Enough evidence found to indict Trump: Jan. 6 panelists
The House of Representatives committee investigating the January 6 riots is asserting that it has found evidence to indict former US President Donald Trump.
Members of the House committee investigating the January 6 Capitol riot said Sunday they had found enough evidence to criminally indict former US President Donald Trump for seeking to overturn the results of the 2020 US elections.
The evidence, the panelists claim, is enough for the Department of Justice to consider an "unprecedented" criminal indictment against Trump for the events that unfolded on January 6, the day Congress sought to ratify Biden's win.
Trump's campaign manager, Bill Stepien, is among the witnesses scheduled to testify at a hearing set to take place on Monday and which focuses on Trump's efforts to spread his allegations of his opponent stealing the election, the committee said.
In light of the hearings for the Capitol riots, Representative Adam Schiff said he would like the department to investigate any criminal activity on Trump's part. Schiff, a Democrat who leads the House Intelligence Committee, said there were certain actions that outline the efforts to overturn the election results, which he does not see the Justice Department investigating.
The committee's public hearings kicked off last week, with members laying out their case against Trump to show how he was continuously pedaling his claims of election fraud, despite several advisers asking him to stray away from his bid to overturn the election results.
Additional evidence will come to light later this week, which Democrats say will show that the former Republican president and some of his advisers massively engaged in efforts to spread misinformation, pressured the DoJ to accept the false claims of election fraud, and urged then-Vice President Mike Pence to reject state electors and block the January 6 ratification vote.
Stepien is a longtime ally of Trump, and his allyship with the Republican saw him becoming a top adviser to the Trump-endorsed Wyoming House candidate Harriet Hageman.
Trump spokesperson Taylor Budowich criticized the committee's decision to call Stepien to the witness stand as "politically motivated".
Other witnesses on the list include BJay Pak, the top federal prosecutor in Atlanta who left his post on January 4, 2021, Chris Stirewalt, the former political editor for Fox News, Washington's elections attorney Benjamin Ginsberg, and former Philadelphia city commissioner Al Schmidt.
The House panel will also bring up to question the millions of dollars Trump's team brought in fundraising in the lead-up to the January 6 riot, sources have stressed.
"Once the evidence is accumulated by the Justice Department, it needs to make a decision about whether it can prove to a jury beyond a reasonable doubt the president's guilt or anyone else's," Schiff said. "But they need to be investigated if there’s credible evidence, which I think there is."
Maryland Democrat representative Jamie Raskin revealed that the committee had already laid out criminal statuses they believe Trump violated in legal pleadings.
US Attorney General Merrick Garland did not go into details on whether he would be willing to prosecute Trump, an action that would have major repercussions on the US political arena, especially in light of an election season in which the former president has been quite vocal about his intention to run for office again.
If the legal proceedings go according to the Jan 6 committee's plans, Donald Trump would become the first ever president or ex-president to be indicted in the history of the United States.
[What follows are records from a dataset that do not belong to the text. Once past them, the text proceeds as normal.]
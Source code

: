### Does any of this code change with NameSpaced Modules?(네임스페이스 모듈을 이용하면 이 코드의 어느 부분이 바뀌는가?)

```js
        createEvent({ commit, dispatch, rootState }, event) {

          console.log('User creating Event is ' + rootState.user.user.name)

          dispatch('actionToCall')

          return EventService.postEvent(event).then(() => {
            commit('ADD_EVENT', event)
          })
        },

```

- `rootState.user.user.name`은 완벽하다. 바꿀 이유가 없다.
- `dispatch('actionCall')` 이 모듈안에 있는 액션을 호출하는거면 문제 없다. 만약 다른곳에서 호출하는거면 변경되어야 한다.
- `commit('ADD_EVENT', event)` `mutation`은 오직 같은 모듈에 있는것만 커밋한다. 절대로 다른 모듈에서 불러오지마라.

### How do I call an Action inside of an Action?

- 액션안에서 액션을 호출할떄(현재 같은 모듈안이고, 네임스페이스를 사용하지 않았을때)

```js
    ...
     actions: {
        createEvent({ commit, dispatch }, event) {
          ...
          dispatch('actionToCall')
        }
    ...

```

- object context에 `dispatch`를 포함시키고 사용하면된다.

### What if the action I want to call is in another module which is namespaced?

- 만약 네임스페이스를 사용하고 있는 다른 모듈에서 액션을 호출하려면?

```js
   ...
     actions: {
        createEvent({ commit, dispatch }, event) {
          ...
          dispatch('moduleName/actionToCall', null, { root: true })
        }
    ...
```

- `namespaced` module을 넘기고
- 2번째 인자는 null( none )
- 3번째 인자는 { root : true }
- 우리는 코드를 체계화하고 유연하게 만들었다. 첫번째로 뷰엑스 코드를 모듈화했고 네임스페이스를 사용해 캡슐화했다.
The only one who came closer was former President Richard Nixon.
Rudy Giuliani, one of former US President Donald Trump's primary lawyers throughout his efforts to clutch onto his seat at the White House, is the latest piece of the Trump domino to fall in connection to his bids to overturn the 2020 election results. Moreover, former White House aide Peter Navarro was recently charged with contempt of Congress, and subsequently arrested for his refusal to cooperate with the probe into the January 6 riots.
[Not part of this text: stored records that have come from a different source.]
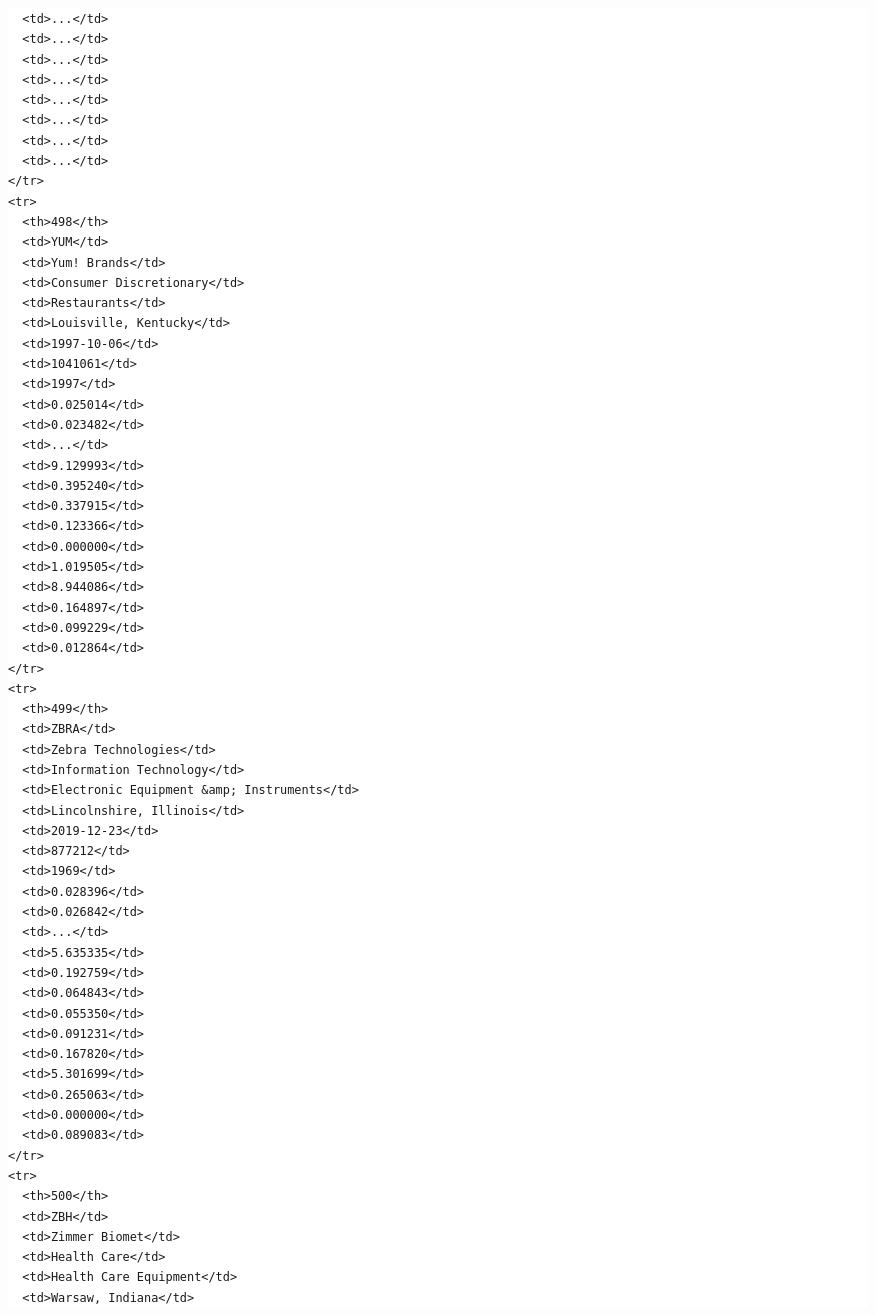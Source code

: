       <td>...</td>
      <td>...</td>
      <td>...</td>
      <td>...</td>
      <td>...</td>
      <td>...</td>
      <td>...</td>
      <td>...</td>
    </tr>
    <tr>
      <th>498</th>
      <td>YUM</td>
      <td>Yum! Brands</td>
      <td>Consumer Discretionary</td>
      <td>Restaurants</td>
      <td>Louisville, Kentucky</td>
      <td>1997-10-06</td>
      <td>1041061</td>
      <td>1997</td>
      <td>0.025014</td>
      <td>0.023482</td>
      <td>...</td>
      <td>9.129993</td>
      <td>0.395240</td>
      <td>0.337915</td>
      <td>0.123366</td>
      <td>0.000000</td>
      <td>1.019505</td>
      <td>8.944086</td>
      <td>0.164897</td>
      <td>0.099229</td>
      <td>0.012864</td>
    </tr>
    <tr>
      <th>499</th>
      <td>ZBRA</td>
      <td>Zebra Technologies</td>
      <td>Information Technology</td>
      <td>Electronic Equipment &amp; Instruments</td>
      <td>Lincolnshire, Illinois</td>
      <td>2019-12-23</td>
      <td>877212</td>
      <td>1969</td>
      <td>0.028396</td>
      <td>0.026842</td>
      <td>...</td>
      <td>5.635335</td>
      <td>0.192759</td>
      <td>0.064843</td>
      <td>0.055350</td>
      <td>0.091231</td>
      <td>0.167820</td>
      <td>5.301699</td>
      <td>0.265063</td>
      <td>0.000000</td>
      <td>0.089083</td>
    </tr>
    <tr>
      <th>500</th>
      <td>ZBH</td>
      <td>Zimmer Biomet</td>
      <td>Health Care</td>
      <td>Health Care Equipment</td>
      <td>Warsaw, Indiana</td>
Giuliani had spearheaded a pro-Trump lawsuit seeking to overturn the election results in Pennsylvania. The suit, had the bids been met with success, would have invalidated as many as 1.5 million mail-in ballots, but it was dismissed by courts.
The Office of Disciplinary Counsel accused Giuliani of violating Pennsylvania Rules of Professional Conduct "in that he brought a proceeding and asserted issues therein without a non-frivolous basis in law and fact for doing so" and "that he engaged in conduct prejudicial to the administration of justice."